Extra spaces in markup

Question

Extra spaces in markup

mihnita opened this issue 5 months ago · comments

Our current grammar for markup is this:

markup = "{" [s] "#" identifier *(s option) *(s attribute) [s] "}"  ; open
       / "{" [s] "#" identifier *(s option) *(s attribute) [s] "/}" ; standalone
       / "{" [s] "/" identifier *(s option) *(s attribute) [s] "}"  ; close

That's what it looks like after adding adding options to close.
But the issue is independent.

I would like to make the case that the first space after { is not only unnecessary, but somewhat problematic.

It forces us into a (possibly big) lookahead.
We see the {, and then we might have to "consume" a lot of spaces to know where we are (markup or expression)
I decided to strikethrough because it is the least compelling argument. It is not about the parsing, at all. [mihnita]
The open / close attribute is something associated to the whole markup, not the identifier.
It is this whole marker that is standalone or close, not the attribute
It is somewhat internally inconsistent.
The / at the end of the standalone is tied with the closing }, there is no [s] in between them.
This was true before PR #649, but it is more visible now.
It is even invalid in HTML and XML.
None of this works:  and  and

Mihai Nita · Answer 1 · Thu Feb 15 2024 11:12:07 GMT+0800 (China Standard Time)

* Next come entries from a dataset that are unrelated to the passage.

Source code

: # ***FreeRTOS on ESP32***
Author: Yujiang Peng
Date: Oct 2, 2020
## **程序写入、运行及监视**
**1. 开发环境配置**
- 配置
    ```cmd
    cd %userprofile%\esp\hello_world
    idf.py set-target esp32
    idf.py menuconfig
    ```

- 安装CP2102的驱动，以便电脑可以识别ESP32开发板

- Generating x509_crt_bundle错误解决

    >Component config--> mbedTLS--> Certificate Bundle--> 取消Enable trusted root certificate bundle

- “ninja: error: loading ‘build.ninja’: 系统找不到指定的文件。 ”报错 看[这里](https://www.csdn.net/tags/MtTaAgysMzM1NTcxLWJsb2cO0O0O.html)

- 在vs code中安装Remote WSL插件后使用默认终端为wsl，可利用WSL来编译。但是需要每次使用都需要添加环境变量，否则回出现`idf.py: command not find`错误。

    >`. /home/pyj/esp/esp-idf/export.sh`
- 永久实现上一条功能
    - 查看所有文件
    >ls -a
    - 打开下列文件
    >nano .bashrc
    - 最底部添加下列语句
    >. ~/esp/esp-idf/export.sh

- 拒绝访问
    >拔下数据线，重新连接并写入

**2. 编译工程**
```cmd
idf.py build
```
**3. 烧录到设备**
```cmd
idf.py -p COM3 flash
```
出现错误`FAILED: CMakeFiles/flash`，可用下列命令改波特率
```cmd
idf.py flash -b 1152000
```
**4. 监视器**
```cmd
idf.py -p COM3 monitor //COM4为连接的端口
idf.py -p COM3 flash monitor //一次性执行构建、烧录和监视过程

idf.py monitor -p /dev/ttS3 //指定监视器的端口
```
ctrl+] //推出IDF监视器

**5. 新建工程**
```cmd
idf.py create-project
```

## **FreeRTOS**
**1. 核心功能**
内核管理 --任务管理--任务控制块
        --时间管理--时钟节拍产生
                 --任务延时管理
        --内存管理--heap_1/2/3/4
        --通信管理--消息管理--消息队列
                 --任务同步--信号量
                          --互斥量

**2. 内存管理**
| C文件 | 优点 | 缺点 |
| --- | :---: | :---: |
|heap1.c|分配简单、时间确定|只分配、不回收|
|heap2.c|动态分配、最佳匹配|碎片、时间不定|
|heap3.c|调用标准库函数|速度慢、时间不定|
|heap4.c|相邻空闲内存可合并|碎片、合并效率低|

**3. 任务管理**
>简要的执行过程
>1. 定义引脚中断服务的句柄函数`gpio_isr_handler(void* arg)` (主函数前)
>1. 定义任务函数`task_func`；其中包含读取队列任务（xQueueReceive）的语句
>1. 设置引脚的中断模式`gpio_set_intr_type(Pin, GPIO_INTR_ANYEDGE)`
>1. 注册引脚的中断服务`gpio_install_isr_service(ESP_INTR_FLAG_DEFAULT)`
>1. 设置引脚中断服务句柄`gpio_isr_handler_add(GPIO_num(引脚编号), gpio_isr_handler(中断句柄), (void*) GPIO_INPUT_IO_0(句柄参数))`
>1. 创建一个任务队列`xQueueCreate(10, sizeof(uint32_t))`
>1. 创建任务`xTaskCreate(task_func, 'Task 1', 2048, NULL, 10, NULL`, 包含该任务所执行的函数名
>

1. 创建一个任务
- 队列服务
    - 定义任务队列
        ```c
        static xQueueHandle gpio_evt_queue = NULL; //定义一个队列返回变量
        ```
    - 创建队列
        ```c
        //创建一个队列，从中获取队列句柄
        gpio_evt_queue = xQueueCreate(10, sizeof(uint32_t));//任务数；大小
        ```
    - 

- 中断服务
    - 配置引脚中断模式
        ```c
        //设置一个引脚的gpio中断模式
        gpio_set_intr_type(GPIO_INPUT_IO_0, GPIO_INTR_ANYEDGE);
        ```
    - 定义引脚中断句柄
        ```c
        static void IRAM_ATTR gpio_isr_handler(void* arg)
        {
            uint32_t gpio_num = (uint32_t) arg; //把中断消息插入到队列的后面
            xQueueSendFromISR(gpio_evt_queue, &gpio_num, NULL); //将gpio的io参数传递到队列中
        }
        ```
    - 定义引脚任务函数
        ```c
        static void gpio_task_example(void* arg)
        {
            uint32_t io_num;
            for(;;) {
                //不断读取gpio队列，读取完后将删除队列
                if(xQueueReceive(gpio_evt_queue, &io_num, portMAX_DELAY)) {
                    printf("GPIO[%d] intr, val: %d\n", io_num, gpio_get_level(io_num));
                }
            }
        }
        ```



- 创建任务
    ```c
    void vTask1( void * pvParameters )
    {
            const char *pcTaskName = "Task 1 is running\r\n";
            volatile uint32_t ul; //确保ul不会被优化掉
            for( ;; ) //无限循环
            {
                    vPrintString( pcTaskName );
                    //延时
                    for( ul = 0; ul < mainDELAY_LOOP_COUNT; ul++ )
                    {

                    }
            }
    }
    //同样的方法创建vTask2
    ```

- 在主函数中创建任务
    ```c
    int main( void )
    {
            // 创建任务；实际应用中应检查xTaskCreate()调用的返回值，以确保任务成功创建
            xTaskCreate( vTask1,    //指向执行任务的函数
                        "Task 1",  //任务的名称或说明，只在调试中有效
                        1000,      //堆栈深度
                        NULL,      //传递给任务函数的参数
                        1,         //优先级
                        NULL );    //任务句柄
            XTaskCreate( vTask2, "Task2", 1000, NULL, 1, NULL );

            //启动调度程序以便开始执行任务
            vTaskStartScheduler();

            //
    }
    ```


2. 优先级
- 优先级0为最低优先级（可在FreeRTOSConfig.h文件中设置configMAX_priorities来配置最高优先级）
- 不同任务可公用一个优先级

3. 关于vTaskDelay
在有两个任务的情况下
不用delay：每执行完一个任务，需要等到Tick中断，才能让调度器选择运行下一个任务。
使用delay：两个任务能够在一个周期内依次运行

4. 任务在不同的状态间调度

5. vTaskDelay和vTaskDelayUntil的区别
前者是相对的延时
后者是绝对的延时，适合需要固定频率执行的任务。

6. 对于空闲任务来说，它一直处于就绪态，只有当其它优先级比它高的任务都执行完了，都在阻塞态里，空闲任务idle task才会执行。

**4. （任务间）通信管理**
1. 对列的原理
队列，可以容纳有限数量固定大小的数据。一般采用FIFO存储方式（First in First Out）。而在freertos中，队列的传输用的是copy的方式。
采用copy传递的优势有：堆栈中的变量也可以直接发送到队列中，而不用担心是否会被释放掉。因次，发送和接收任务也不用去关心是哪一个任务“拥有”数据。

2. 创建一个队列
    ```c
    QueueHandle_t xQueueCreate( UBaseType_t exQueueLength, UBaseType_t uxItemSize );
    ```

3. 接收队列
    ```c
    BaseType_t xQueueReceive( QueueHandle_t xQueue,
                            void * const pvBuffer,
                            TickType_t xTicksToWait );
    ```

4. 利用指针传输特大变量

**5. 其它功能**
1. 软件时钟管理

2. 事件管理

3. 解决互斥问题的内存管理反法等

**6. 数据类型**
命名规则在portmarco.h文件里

For convenience I will include the HTML below unprotected, so that we can see it in the issue:

<p>Say something <i>italic</i> and last (works).</p>
<p>Say something <  i>italic</i> and last (fails).</p>
<p>Say something <i  >italic</i> and last (works).</p>
<p>Say something <i>italic<  /i> and last (fails).</p>
<p>Say something <i>italic</  i> and last (fails).</p>
<p>Say something <i>italic</i  > and last (fails).</p>

Say something italic and last (works).

Say something italic and last (fails).

Say something italic and last (works).

Say something italic and last (fails).

Say something italic and last (fails).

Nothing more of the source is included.